Israël : la gauche radicale française accusée de complaisance envers le Hamas

"Antisémitisme", "relativisme", "caution du terrorisme" : d'un bout à l'autre de l'échiquier politique français, la gauche radicale est désavouée pour sa complaisance envers le Hamas et son refus de condamner l'attaque du Hamas contre Israël.

Samedi aux premières heures du conflit, les députés de la France insoumise (LFI) ont évoqué une "offensive armée de forces palestiniennes", menée "dans un contexte d'intensification de la politique d'occupation israélienne".
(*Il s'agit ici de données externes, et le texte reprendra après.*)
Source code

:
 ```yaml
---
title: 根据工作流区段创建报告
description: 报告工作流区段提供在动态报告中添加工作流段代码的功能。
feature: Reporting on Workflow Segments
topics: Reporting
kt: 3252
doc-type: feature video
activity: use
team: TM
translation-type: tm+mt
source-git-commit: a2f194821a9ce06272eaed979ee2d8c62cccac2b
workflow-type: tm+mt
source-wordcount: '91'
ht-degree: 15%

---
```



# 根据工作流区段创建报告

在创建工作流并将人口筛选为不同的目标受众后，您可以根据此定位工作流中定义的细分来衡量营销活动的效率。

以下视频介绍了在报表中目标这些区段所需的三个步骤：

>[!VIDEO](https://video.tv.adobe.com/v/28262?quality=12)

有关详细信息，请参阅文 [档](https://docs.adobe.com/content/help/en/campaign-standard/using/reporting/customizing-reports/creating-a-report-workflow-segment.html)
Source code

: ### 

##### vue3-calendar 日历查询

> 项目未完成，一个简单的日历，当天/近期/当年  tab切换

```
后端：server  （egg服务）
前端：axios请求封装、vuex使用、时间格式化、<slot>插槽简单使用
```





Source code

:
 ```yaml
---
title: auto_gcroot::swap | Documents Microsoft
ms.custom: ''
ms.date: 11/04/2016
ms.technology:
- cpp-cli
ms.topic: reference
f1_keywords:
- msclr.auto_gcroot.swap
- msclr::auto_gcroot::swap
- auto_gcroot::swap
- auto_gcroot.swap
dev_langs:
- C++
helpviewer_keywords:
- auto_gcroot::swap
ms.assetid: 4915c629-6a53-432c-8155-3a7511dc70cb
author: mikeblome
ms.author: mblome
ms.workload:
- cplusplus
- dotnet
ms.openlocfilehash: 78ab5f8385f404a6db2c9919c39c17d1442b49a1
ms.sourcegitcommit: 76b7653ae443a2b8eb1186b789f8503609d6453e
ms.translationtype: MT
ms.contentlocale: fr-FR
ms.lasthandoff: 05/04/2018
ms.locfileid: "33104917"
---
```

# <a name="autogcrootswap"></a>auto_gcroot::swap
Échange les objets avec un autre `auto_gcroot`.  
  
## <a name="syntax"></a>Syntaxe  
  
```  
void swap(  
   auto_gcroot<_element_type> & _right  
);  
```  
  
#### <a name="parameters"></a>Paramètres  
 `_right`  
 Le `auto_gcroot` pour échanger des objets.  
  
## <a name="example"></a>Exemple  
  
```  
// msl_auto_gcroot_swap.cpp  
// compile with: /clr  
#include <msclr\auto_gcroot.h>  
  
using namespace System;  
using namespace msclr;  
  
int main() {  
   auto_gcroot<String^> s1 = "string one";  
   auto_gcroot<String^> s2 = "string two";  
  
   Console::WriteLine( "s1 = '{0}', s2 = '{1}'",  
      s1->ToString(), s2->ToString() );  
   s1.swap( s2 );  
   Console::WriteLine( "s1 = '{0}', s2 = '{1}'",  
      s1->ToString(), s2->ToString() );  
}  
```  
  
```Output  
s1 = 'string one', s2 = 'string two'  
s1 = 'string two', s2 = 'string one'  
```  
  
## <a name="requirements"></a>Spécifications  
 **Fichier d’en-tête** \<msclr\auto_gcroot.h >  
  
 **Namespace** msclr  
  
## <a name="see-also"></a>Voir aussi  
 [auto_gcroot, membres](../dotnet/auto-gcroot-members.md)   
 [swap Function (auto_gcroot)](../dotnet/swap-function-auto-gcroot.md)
Certains parmi eux sont allés plus loin, comme le député Louis Boyard, qui a dénoncé "la colonisation et les exactions en Palestine", dans la foulée du chef du parti, Jean-Luc Mélenchon, qui a fait scandale en expliquant que "la violence ne produit et ne reproduit qu'elle-même".

Ce discours a aussitôt été fustigé par les alliés socialistes de La France insoumise, "dégoûtés" de voir les hommes du Hamas présenté comme "des forces armées palestiniennes" alors qu'il s'agit d'une "organisation terroriste", a rappelé la députée socialiste Valérie Rabault.

Un vocable commun à l'Union européenne, aux Etats-Unis et même à plusieurs pays arabes, mais absent de la rhétorique du parti La France insoumise.

Plusieurs centaines de manifestants rassemblées lundi à Nice, dans le sud de la France, en soutien à l'Etat d'Israël, ont d'ailleurs hué les prises de position des Insoumis.

- Le soupçon d'antisémitisme -

Le coordinateur de la France insoumise Manuel Bompard a seulement reconnu lundi sur la chaîne publique France 2 des "crimes de guerres" qui "peuvent prendre le qualificatif de terroriste". Vaine "polémique stérile", dit à l'AFP le député Aymeric Caron, qui ne souhaite "pas se focaliser sur la dénomination qu'on doit accorder au Hamas".

Mais les reproches visent précisément cette doctrine qui "exonère" le Hamas "en relativisant au nom de l'impasse politique du conflit israélo-palestinien" et "de la poursuite de la colonisation" en Cisjordanie, a déploré le socialiste Jérôme Guedj.

Bref, les socialistes français reprochent aux Insoumis de trouver des justifications à ces attaques sans précédent, qui ont tué des centaines de civils. "Aucun relativisme n'est possible", a tranché le patron du PS Olivier Faure.

A moins d'insinuer que "les juifs sont toujours responsables de ce qui leur arrive", ce qui est "une constante du discours antisémite", a lâché la sénatrice socialiste Laurence Rossignol.

Analyse partagée par la Première ministre Elisabeth Borne qui a pointé dimanche les "ambiguïtés révoltantes" des Insoumis, dont l'"antisionisme" affiché est selon elle "une façon de masquer une forme d'antisémitisme".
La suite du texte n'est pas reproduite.